11 February 2021 | Transport
Cabinet has approved the voluntary liquidation of Air Namibia, and a three-person board of directors has been appointed to help safeguard the airline’s assets from being attached in case of failure to pay Challenge Air N$107 million next week.
Lawyer Norman Tjombe, businesswoman Hilda Basson-Namundjebo and economist James Cumming have been appointed in part to assist interim CEO Theo Mberirua in ensuring the airline’s assets are protected.
“All efforts must be made to protect the assets of the company,” public enterprises minister Leon Jooste wrote yesterday.
“The resolution must be registered by the Business and Intellectual Property Authority (for voluntary liquidation) before 18 February to ensure that Challenge cannot attach any Air Namibia assets,” the minister further wrote.
It is unlikely that Air Namibia is in a position to honour its promise of paying N$107 million next week to the Belgian outfit as part of a settlement agreement reached over a week ago.
The agreement, whose granular details government has distanced itself from, was reached to pour cold water over Challenge Air’s application to have Air Namibia liquidated.
‘We can execute immediately’
Namibian Sun now understands that government, the sole shareholder in Air Namibia, has resolved for a voluntary liquidation of the company.

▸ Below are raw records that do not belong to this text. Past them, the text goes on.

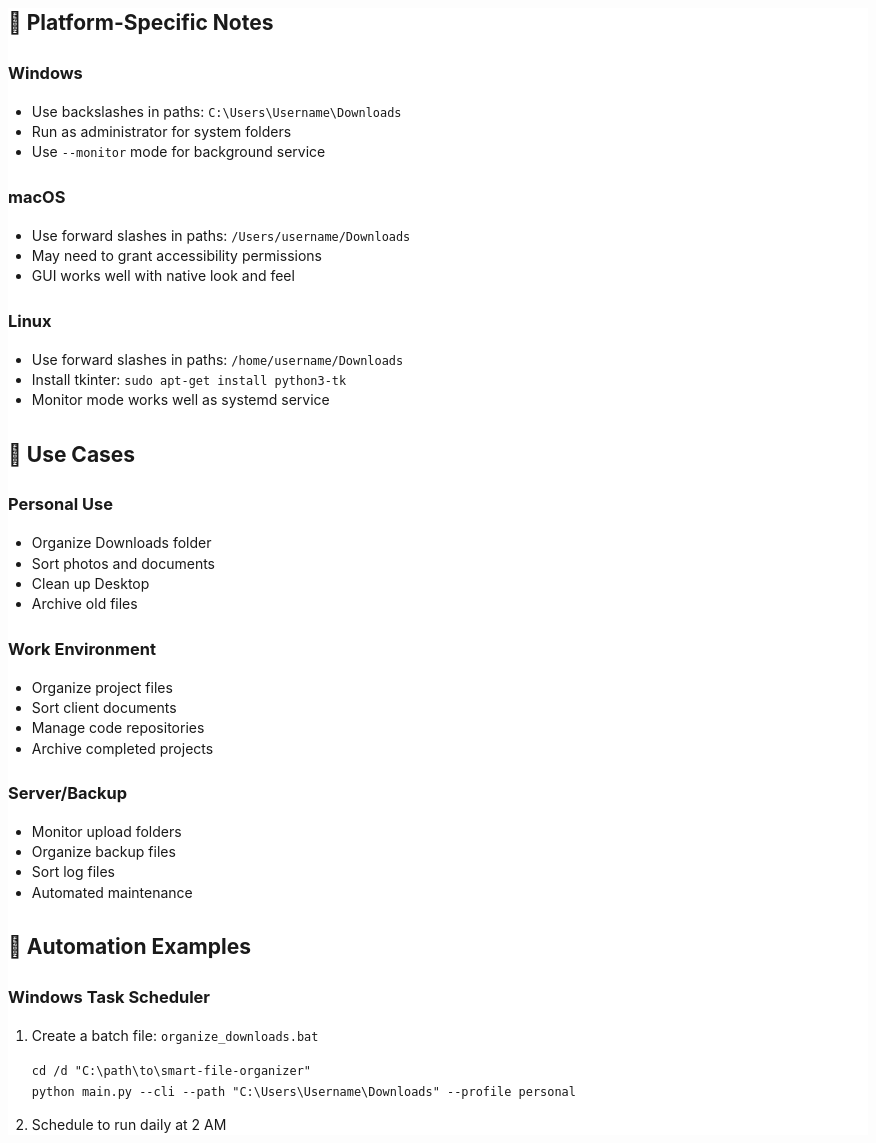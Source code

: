 ## 📱 Platform-Specific Notes

### Windows
- Use backslashes in paths: `C:\Users\Username\Downloads`
- Run as administrator for system folders
- Use `--monitor` mode for background service

### macOS
- Use forward slashes in paths: `/Users/username/Downloads`
- May need to grant accessibility permissions
- GUI works well with native look and feel

### Linux
- Use forward slashes in paths: `/home/username/Downloads`
- Install tkinter: `sudo apt-get install python3-tk`
- Monitor mode works well as systemd service

## 🎯 Use Cases

### Personal Use
- Organize Downloads folder
- Sort photos and documents
- Clean up Desktop
- Archive old files

### Work Environment
- Organize project files
- Sort client documents
- Manage code repositories
- Archive completed projects

### Server/Backup
- Monitor upload folders
- Organize backup files
- Sort log files
- Automated maintenance

## 🔄 Automation Examples

### Windows Task Scheduler
1. Create a batch file: `organize_downloads.bat`
   ```batch
   cd /d "C:\path\to\smart-file-organizer"
   python main.py --cli --path "C:\Users\Username\Downloads" --profile personal
   ```

2. Schedule to run daily at 2 AM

Jooste last week told Namibian Sun that government would not release any funds to Air Namibia for its obligations towards Challenge Air.
His directive to safeguard the airline’s assets has been met with discord by the Challenge Air legal team, which told Namibian Sun yesterday that any deviation from the terms of the settlement agreement would result in direct liquidation of the national airline.
“The agreed terms of the settlement agreement, which have been ratified by court, are sufficient for purposes of execution,” a member of the Challenge Air legal team said yesterday.
“If there’s any breach, there’s no need to return to court any more. We can execute immediately. There’s a clause in that agreement that clearly states that any failure to adhere to the agreed terms will result in the attachment of assets.”
12 months’ salary for employees
A meeting between the unions representing Air Namibia employees and the ministry of finance is expected to take place this afternoon to formally communicate the decision to voluntary liquidate the company.
“We will also explain that Cabinet has approved for the employees to receive ex-gratia payment [payment without admittance of liability] to the value of 12 months’ salary, and that this amount will be disburse over a 12-month period,” Jooste wrote yesterday.
Liquidators will be obliged to pay employees severance packages, notes seen by Namibian Sun indicate.
How we got here
Confrontations ensued from a long-standing dispute over the lease of a defective Boeing 767 aircraft Challenge Air provided to Air Namibia. The flag-carrier was sued over the non-payment of maintenance, insurance and lease of the aircraft.
The airline’s previous board, led by lawyer Escher Luanda and consisting of pilot Alois Nyandoro, chartered accountant Willy Mertens and human resources practitioner Heritha Muyoba, committed the company to settling debt to Challenge Air amounting to N$180 million to avoid a liquidation judgement taking order.
Challenge Air and Air Namibia had agreed to a payment plan to settle the debt on 29 January. The airline’s board, however, abruptly resigned, leaving its 676 employees in limbo.
In an effort to save the airline, government in 2019 approached all airlines currently operating in Namibia as well as those that intend to operate here to assess the possibility of strategic partnerships or investment in Air Namibia, which all parties declined.